Thursday June 09, 2022

“How you prepare today determine success tomorrow.” Mobility is one of those areas where preparation can’t be faked and it can’t be shortcutted. While down at Sandlot Jax and the GORUCK Games Fran Racioppi sits down with Dr. Kelly Starrett, Co-Founder of The Ready State, bestselling author, and physical trainer for many of the most elite athletes in professional and olympic sports for a conversation on movement, mobility and human performance. 

Listen to the podcast here


 

About Dr. Kelly Starrett

TJP 63 | The Ready StateKelly Starrett, DPT is a coach, physical therapist, 2 x New York Times bestselling author, and speaker. Along with his wife Juliet, Kelly is co-founder of The Ready State. The Ready State began as Mobility|WOD in 2008, and has gone on to revolutionize the field of performance therapy and self-care. Kelly received his Doctor of Physical Therapy degree in 2007 from Samuel Merritt College in Oakland, California.

Kelly’s clients include professional athletes in the NFL, NBA, NHL, and MLB. He also works with Olympic gold-medalists, Tour de France cyclists, world- and national-record-holding Olympic lifting and power athletes, CrossFit Games medalists, ballet dancers, military personnel, and competitive age-division athletes.

Kelly is the author of the New York Times and Wall Street Journal bestsellers Becoming A Supple Leopard and Ready to Run. He is also co-author (with Juliet) of the Wall Street Journal bestseller Deskbound. His latest book, Waterman 2.0, offers water-sport athletes a comprehensive guide to optimized movement and pain-free performance.

Kelly and his work have been featured on 60 Minutes, The View, The Joe Rogan Experience, CBS Sports, Outside Magazine, Men’s Health, Men’s Journal and dozens of other podcasts, magazines, and books — including Tim Ferriss’ The 4-Hour Body and Tools of Titans.

On top of co-founding The Ready State, Kelly and Juliet also started San Francisco CrossFit and StandUpKids together.

Founded in 2005, San Francisco CrossFit was the 21st CrossFit affiliate in the world. And StandUpKids is a non-profit dedicated to combating kids’ sedentary lifestyles by bringing standing and moving desks to low-income public schools. To date, StandUpKids has converted 95,000 kids from sitting to standing. Earlier in their careers, Kelly and Juliet also co-founded a kayaking camp for children with HIV called Liquid.

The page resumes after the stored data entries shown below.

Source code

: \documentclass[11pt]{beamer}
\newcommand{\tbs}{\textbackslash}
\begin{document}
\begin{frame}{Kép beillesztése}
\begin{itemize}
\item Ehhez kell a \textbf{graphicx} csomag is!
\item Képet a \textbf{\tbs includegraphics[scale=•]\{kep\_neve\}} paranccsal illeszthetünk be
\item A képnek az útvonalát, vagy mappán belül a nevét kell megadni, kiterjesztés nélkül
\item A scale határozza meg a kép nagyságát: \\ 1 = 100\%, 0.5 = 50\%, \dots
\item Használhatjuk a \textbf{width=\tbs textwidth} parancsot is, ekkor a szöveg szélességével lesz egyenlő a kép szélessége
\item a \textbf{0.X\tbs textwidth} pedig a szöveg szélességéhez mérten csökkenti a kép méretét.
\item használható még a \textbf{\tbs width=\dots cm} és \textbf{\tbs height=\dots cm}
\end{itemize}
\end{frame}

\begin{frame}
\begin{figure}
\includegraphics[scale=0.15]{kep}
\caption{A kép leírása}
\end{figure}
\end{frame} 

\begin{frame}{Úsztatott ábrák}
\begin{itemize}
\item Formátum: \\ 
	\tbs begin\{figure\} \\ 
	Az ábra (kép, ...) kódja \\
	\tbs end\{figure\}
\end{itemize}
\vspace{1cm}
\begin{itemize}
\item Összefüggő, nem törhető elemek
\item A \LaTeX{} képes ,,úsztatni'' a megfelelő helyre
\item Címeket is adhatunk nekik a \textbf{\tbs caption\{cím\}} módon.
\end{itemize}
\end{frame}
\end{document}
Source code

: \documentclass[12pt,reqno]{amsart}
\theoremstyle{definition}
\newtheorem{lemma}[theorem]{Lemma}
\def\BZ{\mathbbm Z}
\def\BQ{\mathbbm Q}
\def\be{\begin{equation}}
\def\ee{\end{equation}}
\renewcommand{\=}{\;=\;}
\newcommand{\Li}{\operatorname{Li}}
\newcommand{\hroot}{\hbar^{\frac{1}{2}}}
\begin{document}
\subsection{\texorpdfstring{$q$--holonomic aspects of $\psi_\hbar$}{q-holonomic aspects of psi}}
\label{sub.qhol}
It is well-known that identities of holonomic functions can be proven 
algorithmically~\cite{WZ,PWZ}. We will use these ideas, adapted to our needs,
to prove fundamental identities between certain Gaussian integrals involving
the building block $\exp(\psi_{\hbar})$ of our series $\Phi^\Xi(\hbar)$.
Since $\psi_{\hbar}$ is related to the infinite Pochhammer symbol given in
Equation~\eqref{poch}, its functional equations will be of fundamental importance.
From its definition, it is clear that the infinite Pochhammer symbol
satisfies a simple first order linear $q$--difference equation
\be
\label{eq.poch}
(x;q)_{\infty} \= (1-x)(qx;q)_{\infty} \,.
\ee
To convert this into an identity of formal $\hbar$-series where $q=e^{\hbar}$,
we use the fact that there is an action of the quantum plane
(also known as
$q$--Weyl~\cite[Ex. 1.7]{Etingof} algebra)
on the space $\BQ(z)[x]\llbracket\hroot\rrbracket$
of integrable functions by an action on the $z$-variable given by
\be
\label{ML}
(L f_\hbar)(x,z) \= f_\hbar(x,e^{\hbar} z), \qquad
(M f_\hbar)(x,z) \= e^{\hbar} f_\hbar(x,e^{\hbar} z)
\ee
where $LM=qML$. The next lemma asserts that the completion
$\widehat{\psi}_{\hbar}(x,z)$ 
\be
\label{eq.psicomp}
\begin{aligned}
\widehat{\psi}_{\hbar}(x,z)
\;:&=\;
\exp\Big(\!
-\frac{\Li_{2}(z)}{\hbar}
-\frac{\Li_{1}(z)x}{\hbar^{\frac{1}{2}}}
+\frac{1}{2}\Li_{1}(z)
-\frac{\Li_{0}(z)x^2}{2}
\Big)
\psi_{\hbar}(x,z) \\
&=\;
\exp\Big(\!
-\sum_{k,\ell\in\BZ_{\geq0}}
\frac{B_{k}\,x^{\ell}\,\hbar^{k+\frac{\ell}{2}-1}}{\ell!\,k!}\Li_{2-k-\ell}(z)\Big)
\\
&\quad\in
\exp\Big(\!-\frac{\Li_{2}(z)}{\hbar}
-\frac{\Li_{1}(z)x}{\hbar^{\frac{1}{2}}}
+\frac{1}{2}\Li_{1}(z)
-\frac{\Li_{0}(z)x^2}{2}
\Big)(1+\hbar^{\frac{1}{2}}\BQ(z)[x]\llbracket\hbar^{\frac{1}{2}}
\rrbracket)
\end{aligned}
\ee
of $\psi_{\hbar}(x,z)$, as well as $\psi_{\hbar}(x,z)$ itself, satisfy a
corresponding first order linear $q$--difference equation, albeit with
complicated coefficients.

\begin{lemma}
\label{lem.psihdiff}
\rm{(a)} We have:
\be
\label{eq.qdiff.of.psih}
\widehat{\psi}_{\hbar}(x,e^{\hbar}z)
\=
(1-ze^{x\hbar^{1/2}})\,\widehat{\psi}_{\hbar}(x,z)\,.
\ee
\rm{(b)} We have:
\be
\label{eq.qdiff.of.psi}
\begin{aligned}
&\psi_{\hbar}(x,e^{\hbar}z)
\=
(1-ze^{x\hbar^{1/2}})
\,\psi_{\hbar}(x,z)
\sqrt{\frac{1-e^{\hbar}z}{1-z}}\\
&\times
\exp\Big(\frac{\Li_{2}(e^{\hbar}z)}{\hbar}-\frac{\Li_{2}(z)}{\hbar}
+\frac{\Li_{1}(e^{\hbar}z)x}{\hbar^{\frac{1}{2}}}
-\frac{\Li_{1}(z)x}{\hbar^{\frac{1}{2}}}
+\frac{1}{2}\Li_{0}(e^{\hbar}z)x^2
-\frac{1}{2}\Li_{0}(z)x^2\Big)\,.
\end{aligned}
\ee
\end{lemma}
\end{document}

In his athletic career, Kelly paddled whitewater slalom canoe on the US Canoe and Kayak Teams. He lead the Men’s Whitewater Rafting Team to two national titles and competed in two World Championships. In his free time, “KStar” likes to spend time with his wife, Juliet, and two daughters, Georgia and Caroline. He also loves to mountain bike, paddle, and sauna. And while Kelly claims to only “tolerate” the ice bath, according to Juliet he actually likes that, too.

 

The Ready State – Co-Founder Dr. Kelly Starrett

The tagline of the show is, “How you prepare today determines success tomorrow.” It’s a simple phrase but it’s something that we can apply to almost anything we do in our lives. It’s something we spend a lot of time talking about with our guests. We can’t fake preparation. Eventually, if we don’t put the work in and don’t prepare ourselves for everything we set out to do, we will be exposed.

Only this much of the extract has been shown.